◆ THE TASK: From the first line to the last, transcribe the data exactly and skip the pictures.

+++ DATA FOR THIS EXERCISE

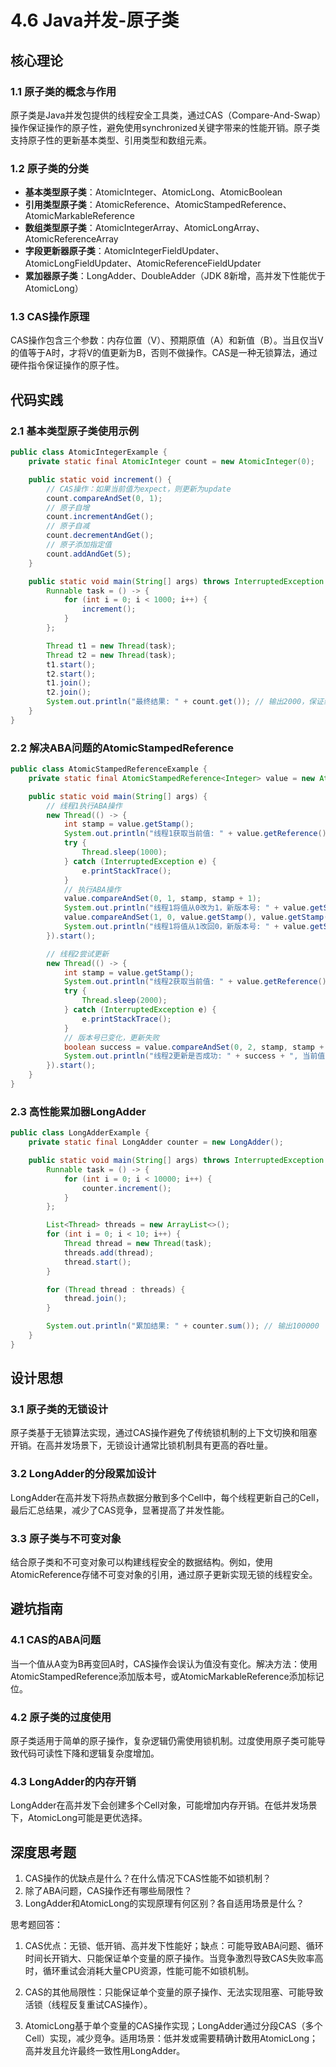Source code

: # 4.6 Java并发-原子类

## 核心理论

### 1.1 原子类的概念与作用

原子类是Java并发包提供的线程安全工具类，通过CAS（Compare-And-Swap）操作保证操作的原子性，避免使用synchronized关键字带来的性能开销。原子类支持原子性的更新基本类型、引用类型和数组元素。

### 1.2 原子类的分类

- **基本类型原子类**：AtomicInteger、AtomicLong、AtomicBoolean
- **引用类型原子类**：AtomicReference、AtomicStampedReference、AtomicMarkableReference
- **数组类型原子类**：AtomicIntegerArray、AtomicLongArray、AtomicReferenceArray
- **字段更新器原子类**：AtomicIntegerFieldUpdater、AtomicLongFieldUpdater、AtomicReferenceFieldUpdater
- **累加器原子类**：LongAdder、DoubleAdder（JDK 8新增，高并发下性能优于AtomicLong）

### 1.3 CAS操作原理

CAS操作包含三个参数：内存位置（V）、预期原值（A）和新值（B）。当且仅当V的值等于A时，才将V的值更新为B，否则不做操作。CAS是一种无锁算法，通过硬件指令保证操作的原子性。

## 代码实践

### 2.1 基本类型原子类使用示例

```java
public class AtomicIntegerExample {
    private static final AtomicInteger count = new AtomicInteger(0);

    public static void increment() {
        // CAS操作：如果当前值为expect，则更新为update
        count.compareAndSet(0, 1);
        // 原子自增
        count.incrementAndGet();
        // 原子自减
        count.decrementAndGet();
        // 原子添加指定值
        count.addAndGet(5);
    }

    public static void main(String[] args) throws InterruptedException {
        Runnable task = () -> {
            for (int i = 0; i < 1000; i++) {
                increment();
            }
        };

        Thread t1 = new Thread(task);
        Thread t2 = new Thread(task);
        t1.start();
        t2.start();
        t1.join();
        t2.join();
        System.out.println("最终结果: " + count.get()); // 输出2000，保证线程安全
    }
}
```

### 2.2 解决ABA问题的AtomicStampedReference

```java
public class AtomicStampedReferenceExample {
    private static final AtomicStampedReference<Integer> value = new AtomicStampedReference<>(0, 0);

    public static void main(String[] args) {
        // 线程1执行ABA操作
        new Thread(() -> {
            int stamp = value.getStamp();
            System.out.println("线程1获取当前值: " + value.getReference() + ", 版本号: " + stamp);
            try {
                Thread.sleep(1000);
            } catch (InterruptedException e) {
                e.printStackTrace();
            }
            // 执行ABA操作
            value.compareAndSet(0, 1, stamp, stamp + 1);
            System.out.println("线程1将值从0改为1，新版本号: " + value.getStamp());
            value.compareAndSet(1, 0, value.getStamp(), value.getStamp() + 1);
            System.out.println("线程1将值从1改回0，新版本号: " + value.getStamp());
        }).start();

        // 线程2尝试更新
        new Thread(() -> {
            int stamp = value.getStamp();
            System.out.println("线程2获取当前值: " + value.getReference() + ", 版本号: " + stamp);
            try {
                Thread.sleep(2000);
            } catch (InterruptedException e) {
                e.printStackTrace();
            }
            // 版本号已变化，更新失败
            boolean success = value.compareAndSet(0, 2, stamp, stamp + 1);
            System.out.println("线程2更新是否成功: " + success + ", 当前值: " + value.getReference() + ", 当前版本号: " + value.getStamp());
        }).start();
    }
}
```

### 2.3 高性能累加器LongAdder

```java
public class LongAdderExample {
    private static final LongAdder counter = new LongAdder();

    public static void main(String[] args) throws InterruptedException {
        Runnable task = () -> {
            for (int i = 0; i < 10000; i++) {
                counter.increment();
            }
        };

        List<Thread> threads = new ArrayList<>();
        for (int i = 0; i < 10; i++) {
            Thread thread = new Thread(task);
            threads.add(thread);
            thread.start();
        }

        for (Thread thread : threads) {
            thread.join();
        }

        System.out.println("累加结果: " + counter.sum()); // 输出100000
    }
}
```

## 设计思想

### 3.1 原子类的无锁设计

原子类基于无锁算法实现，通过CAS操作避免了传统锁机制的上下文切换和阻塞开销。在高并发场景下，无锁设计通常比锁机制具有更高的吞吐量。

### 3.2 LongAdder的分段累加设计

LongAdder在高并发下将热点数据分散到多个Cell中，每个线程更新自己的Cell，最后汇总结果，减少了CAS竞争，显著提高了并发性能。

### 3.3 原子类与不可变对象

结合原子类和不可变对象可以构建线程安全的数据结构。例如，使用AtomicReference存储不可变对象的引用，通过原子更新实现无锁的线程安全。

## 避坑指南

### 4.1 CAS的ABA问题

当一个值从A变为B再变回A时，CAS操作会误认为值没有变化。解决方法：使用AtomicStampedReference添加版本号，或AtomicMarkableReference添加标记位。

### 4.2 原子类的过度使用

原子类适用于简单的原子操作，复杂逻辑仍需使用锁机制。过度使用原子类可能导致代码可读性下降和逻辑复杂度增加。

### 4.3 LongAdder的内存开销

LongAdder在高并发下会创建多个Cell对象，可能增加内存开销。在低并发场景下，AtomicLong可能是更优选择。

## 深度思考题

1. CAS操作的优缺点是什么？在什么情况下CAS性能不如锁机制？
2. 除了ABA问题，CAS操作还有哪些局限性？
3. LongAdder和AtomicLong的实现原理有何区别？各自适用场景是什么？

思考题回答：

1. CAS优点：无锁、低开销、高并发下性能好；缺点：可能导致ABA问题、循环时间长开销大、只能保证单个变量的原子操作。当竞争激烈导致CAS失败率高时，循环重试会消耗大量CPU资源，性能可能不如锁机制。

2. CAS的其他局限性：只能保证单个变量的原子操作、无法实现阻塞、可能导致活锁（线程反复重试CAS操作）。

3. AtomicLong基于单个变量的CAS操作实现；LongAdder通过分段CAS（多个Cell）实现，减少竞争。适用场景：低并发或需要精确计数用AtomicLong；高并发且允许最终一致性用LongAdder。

++++++

◆ TASK OUTPUT:
Source code

: # 4.6 Java并发-原子类

## 核心理论

### 1.1 原子类的概念与作用

原子类是Java并发包提供的线程安全工具类，通过CAS（Compare-And-Swap）操作保证操作的原子性，避免使用synchronized关键字带来的性能开销。原子类支持原子性的更新基本类型、引用类型和数组元素。

### 1.2 原子类的分类

- **基本类型原子类**：AtomicInteger、AtomicLong、AtomicBoolean
- **引用类型原子类**：AtomicReference、AtomicStampedReference、AtomicMarkableReference
- **数组类型原子类**：AtomicIntegerArray、AtomicLongArray、AtomicReferenceArray
- **字段更新器原子类**：AtomicIntegerFieldUpdater、AtomicLongFieldUpdater、AtomicReferenceFieldUpdater
- **累加器原子类**：LongAdder、DoubleAdder（JDK 8新增，高并发下性能优于AtomicLong）

### 1.3 CAS操作原理

CAS操作包含三个参数：内存位置（V）、预期原值（A）和新值（B）。当且仅当V的值等于A时，才将V的值更新为B，否则不做操作。CAS是一种无锁算法，通过硬件指令保证操作的原子性。

## 代码实践

### 2.1 基本类型原子类使用示例

```java
public class AtomicIntegerExample {
    private static final AtomicInteger count = new AtomicInteger(0);

    public static void increment() {
        // CAS操作：如果当前值为expect，则更新为update
        count.compareAndSet(0, 1);
        // 原子自增
        count.incrementAndGet();
        // 原子自减
        count.decrementAndGet();
        // 原子添加指定值
        count.addAndGet(5);
    }

    public static void main(String[] args) throws InterruptedException {
        Runnable task = () -> {
            for (int i = 0; i < 1000; i++) {
                increment();
            }
        };

        Thread t1 = new Thread(task);
        Thread t2 = new Thread(task);
        t1.start();
        t2.start();
        t1.join();
        t2.join();
        System.out.println("最终结果: " + count.get()); // 输出2000，保证线程安全
    }
}
```

### 2.2 解决ABA问题的AtomicStampedReference

```java
public class AtomicStampedReferenceExample {
    private static final AtomicStampedReference<Integer> value = new AtomicStampedReference<>(0, 0);

    public static void main(String[] args) {
        // 线程1执行ABA操作
        new Thread(() -> {
            int stamp = value.getStamp();
            System.out.println("线程1获取当前值: " + value.getReference() + ", 版本号: " + stamp);
            try {
                Thread.sleep(1000);
            } catch (InterruptedException e) {
                e.printStackTrace();
            }
            // 执行ABA操作
            value.compareAndSet(0, 1, stamp, stamp + 1);
            System.out.println("线程1将值从0改为1，新版本号: " + value.getStamp());
            value.compareAndSet(1, 0, value.getStamp(), value.getStamp() + 1);
            System.out.println("线程1将值从1改回0，新版本号: " + value.getStamp());
        }).start();

        // 线程2尝试更新
        new Thread(() -> {
            int stamp = value.getStamp();
            System.out.println("线程2获取当前值: " + value.getReference() + ", 版本号: " + stamp);
            try {
                Thread.sleep(2000);
            } catch (InterruptedException e) {
                e.printStackTrace();
            }
            // 版本号已变化，更新失败
            boolean success = value.compareAndSet(0, 2, stamp, stamp + 1);
            System.out.println("线程2更新是否成功: " + success + ", 当前值: " + value.getReference() + ", 当前版本号: " + value.getStamp());
        }).start();
    }
}
```

### 2.3 高性能累加器LongAdder

```java
public class LongAdderExample {
    private static final LongAdder counter = new LongAdder();

    public static void main(String[] args) throws InterruptedException {
        Runnable task = () -> {
            for (int i = 0; i < 10000; i++) {
                counter.increment();
            }
        };

        List<Thread> threads = new ArrayList<>();
        for (int i = 0; i < 10; i++) {
            Thread thread = new Thread(task);
            threads.add(thread);
            thread.start();
        }

        for (Thread thread : threads) {
            thread.join();
        }

        System.out.println("累加结果: " + counter.sum()); // 输出100000
    }
}
```

## 设计思想

### 3.1 原子类的无锁设计

原子类基于无锁算法实现，通过CAS操作避免了传统锁机制的上下文切换和阻塞开销。在高并发场景下，无锁设计通常比锁机制具有更高的吞吐量。

### 3.2 LongAdder的分段累加设计

LongAdder在高并发下将热点数据分散到多个Cell中，每个线程更新自己的Cell，最后汇总结果，减少了CAS竞争，显著提高了并发性能。

### 3.3 原子类与不可变对象

结合原子类和不可变对象可以构建线程安全的数据结构。例如，使用AtomicReference存储不可变对象的引用，通过原子更新实现无锁的线程安全。

## 避坑指南

### 4.1 CAS的ABA问题

当一个值从A变为B再变回A时，CAS操作会误认为值没有变化。解决方法：使用AtomicStampedReference添加版本号，或AtomicMarkableReference添加标记位。

### 4.2 原子类的过度使用

原子类适用于简单的原子操作，复杂逻辑仍需使用锁机制。过度使用原子类可能导致代码可读性下降和逻辑复杂度增加。

### 4.3 LongAdder的内存开销

LongAdder在高并发下会创建多个Cell对象，可能增加内存开销。在低并发场景下，AtomicLong可能是更优选择。

## 深度思考题

1. CAS操作的优缺点是什么？在什么情况下CAS性能不如锁机制？
2. 除了ABA问题，CAS操作还有哪些局限性？
3. LongAdder和AtomicLong的实现原理有何区别？各自适用场景是什么？

思考题回答：

1. CAS优点：无锁、低开销、高并发下性能好；缺点：可能导致ABA问题、循环时间长开销大、只能保证单个变量的原子操作。当竞争激烈导致CAS失败率高时，循环重试会消耗大量CPU资源，性能可能不如锁机制。

2. CAS的其他局限性：只能保证单个变量的原子操作、无法实现阻塞、可能导致活锁（线程反复重试CAS操作）。

3. AtomicLong基于单个变量的CAS操作实现；LongAdder通过分段CAS（多个Cell）实现，减少竞争。适用场景：低并发或需要精确计数用AtomicLong；高并发且允许最终一致性用LongAdder。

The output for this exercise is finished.